Source data

Segment Open

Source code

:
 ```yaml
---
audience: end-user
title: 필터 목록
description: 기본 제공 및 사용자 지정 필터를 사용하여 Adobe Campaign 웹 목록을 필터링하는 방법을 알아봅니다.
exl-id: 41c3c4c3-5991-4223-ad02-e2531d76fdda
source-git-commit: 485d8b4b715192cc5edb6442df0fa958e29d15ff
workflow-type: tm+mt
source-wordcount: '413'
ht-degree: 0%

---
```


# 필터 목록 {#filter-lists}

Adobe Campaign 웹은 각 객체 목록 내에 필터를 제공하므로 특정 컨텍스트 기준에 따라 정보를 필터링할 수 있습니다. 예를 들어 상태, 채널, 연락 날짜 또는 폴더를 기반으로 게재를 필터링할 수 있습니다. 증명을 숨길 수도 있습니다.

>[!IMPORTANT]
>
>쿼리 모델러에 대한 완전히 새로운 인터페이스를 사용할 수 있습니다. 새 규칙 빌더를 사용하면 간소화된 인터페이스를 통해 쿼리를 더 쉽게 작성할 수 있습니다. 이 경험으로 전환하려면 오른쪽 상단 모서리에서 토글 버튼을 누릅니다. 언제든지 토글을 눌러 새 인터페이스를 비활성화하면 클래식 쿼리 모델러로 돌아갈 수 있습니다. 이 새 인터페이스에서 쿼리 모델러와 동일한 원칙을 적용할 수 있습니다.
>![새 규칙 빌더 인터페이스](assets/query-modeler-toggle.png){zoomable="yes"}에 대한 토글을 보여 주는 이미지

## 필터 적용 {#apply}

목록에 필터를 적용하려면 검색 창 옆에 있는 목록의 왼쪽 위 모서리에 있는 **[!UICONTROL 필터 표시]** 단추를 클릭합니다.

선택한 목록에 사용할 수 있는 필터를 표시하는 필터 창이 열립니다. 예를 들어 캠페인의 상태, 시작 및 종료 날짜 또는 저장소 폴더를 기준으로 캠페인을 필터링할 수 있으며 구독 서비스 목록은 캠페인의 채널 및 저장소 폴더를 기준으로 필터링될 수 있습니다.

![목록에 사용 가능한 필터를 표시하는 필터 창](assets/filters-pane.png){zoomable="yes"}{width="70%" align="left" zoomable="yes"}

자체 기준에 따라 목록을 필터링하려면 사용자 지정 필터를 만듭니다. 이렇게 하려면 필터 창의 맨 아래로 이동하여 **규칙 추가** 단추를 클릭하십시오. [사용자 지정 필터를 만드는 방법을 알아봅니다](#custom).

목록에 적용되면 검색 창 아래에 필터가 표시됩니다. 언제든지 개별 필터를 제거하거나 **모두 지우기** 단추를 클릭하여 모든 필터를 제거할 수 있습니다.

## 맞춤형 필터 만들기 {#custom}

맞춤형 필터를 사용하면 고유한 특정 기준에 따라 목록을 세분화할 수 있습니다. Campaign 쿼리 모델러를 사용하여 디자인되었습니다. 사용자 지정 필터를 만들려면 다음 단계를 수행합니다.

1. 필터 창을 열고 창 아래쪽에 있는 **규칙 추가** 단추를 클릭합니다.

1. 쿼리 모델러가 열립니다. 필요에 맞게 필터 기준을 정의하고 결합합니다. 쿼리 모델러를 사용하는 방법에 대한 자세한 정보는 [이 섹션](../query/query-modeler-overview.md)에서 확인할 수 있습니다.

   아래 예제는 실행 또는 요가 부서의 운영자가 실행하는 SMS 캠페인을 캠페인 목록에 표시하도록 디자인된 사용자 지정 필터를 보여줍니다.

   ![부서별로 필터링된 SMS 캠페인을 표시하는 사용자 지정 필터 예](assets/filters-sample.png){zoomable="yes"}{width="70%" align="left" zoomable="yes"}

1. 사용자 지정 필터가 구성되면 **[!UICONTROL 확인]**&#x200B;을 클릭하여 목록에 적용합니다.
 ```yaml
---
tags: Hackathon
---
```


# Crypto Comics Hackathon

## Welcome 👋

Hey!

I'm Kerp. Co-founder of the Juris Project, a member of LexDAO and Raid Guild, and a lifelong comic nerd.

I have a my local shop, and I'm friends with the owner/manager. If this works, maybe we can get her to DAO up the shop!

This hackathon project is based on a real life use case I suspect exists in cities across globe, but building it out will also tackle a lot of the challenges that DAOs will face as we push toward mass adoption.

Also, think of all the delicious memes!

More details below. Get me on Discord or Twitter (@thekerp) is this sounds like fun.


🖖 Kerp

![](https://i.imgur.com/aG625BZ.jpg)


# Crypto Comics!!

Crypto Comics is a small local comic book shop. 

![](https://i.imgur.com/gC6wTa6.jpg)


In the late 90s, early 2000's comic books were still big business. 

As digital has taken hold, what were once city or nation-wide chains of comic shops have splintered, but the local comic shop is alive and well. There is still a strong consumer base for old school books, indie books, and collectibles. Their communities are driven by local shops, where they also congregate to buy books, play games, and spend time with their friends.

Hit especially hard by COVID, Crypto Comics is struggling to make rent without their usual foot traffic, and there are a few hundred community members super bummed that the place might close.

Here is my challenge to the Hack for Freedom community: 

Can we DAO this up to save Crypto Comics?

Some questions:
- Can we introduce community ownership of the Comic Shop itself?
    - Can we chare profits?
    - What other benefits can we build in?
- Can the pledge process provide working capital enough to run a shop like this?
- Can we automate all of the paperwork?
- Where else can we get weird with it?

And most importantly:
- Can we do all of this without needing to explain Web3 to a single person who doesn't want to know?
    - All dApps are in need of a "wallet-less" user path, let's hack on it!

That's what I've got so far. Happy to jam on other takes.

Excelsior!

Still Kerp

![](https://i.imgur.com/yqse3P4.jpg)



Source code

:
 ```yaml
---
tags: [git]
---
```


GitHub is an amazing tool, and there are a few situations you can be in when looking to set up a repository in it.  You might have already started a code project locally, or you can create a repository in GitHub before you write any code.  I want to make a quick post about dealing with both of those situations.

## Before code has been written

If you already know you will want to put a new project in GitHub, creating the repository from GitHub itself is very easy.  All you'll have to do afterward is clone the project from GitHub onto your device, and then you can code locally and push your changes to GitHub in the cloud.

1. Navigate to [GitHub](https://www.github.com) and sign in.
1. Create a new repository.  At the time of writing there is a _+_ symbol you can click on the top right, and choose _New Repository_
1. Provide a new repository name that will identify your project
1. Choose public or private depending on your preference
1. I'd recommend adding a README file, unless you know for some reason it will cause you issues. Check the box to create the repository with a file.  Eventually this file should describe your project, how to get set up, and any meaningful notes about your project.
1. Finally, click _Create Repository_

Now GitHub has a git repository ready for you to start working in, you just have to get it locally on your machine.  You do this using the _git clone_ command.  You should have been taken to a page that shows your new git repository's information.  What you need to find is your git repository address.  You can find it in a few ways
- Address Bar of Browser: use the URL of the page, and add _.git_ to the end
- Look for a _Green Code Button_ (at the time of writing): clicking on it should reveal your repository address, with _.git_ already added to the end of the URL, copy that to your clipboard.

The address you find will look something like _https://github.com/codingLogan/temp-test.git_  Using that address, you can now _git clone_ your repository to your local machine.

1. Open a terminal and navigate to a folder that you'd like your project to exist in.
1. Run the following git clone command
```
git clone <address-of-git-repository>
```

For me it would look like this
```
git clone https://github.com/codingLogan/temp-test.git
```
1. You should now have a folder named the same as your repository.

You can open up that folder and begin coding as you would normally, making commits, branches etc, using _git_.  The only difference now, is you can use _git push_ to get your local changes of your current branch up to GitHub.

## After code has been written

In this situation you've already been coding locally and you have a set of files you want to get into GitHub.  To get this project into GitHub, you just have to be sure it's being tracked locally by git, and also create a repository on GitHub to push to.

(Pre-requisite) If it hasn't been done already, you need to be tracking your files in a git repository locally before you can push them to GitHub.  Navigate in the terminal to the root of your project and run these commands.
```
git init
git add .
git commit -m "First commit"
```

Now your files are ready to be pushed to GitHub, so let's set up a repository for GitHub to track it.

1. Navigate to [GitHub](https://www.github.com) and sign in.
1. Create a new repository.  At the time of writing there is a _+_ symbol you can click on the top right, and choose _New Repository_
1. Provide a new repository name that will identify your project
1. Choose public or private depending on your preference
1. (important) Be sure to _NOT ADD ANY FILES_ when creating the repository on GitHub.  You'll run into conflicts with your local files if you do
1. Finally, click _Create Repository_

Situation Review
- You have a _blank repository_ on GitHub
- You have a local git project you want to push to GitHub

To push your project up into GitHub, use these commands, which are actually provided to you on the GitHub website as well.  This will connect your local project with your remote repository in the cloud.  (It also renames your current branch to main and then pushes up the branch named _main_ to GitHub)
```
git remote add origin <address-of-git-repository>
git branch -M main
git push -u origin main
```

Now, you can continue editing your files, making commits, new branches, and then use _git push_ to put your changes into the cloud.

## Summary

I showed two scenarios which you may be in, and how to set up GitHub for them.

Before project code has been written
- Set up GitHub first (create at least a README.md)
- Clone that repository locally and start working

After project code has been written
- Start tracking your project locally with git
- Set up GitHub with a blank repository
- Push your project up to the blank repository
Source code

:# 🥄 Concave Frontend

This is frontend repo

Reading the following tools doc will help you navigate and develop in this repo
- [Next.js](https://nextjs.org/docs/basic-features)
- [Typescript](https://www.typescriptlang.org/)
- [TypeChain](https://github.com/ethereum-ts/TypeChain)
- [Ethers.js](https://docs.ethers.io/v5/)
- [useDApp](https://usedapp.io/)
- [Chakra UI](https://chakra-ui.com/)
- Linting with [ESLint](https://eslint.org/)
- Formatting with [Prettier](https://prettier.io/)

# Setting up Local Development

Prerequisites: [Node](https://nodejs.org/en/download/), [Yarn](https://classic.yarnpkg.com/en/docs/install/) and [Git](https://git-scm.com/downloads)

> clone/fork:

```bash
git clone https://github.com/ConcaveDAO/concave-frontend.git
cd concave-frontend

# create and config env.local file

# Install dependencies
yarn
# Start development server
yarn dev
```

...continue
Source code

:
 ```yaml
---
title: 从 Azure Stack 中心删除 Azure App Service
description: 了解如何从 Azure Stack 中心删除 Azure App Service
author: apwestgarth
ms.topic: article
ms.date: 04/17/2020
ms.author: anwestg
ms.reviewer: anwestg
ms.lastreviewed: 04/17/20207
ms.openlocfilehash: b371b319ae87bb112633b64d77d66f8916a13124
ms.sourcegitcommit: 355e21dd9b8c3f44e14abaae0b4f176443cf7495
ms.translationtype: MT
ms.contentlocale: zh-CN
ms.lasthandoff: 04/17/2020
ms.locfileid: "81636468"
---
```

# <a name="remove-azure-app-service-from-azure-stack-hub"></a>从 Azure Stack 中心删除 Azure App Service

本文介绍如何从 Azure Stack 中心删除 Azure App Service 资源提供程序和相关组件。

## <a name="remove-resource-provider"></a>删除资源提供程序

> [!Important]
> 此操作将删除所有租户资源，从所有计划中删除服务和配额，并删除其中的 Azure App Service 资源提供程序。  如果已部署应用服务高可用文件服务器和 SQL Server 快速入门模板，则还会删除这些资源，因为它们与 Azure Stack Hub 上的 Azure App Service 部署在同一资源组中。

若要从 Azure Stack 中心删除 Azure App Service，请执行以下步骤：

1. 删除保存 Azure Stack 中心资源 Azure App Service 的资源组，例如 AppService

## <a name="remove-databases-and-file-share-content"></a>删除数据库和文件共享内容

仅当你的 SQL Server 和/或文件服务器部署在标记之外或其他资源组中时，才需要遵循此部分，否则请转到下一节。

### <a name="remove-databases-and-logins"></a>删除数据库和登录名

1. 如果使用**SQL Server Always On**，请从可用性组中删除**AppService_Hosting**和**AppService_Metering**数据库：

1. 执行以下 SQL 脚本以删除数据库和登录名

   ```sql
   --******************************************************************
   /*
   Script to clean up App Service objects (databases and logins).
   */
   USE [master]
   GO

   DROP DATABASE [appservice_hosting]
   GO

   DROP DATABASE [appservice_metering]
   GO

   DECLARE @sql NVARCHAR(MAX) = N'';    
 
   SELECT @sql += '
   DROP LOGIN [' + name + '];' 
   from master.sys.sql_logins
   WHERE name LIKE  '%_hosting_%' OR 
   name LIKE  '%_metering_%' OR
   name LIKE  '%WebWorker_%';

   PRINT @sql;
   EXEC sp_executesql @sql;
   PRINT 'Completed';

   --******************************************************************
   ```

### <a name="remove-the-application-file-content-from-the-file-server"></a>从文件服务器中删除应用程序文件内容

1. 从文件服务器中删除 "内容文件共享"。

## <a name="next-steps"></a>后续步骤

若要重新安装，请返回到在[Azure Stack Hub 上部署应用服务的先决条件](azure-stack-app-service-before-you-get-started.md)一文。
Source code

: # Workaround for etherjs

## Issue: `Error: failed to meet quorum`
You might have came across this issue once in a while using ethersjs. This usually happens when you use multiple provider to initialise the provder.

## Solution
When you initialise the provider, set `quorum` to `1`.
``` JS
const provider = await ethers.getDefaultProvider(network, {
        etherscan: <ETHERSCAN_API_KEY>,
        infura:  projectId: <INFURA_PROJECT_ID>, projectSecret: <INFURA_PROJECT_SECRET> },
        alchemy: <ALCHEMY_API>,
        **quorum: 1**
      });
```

Segment Closed

Work item
Begin with the line above that has "Here is my challenge" and continue through the line that has "## Before code has been written", setting each one down exactly. Stop there.

Response for this exercise
Here is my challenge to the Hack for Freedom community: 

Can we DAO this up to save Crypto Comics?

Some questions:
- Can we introduce community ownership of the Comic Shop itself?
    - Can we chare profits?
    - What other benefits can we build in?
- Can the pledge process provide working capital enough to run a shop like this?
- Can we automate all of the paperwork?
- Where else can we get weird with it?

And most importantly:
- Can we do all of this without needing to explain Web3 to a single person who doesn't want to know?
    - All dApps are in need of a "wallet-less" user path, let's hack on it!

That's what I've got so far. Happy to jam on other takes.

Excelsior!

Still Kerp

![](https://i.imgur.com/yqse3P4.jpg)



Source code

:
 ```yaml
---
tags: [git]
---
```


GitHub is an amazing tool, and there are a few situations you can be in when looking to set up a repository in it.  You might have already started a code project locally, or you can create a repository in GitHub before you write any code.  I want to make a quick post about dealing with both of those situations.

## Before code has been written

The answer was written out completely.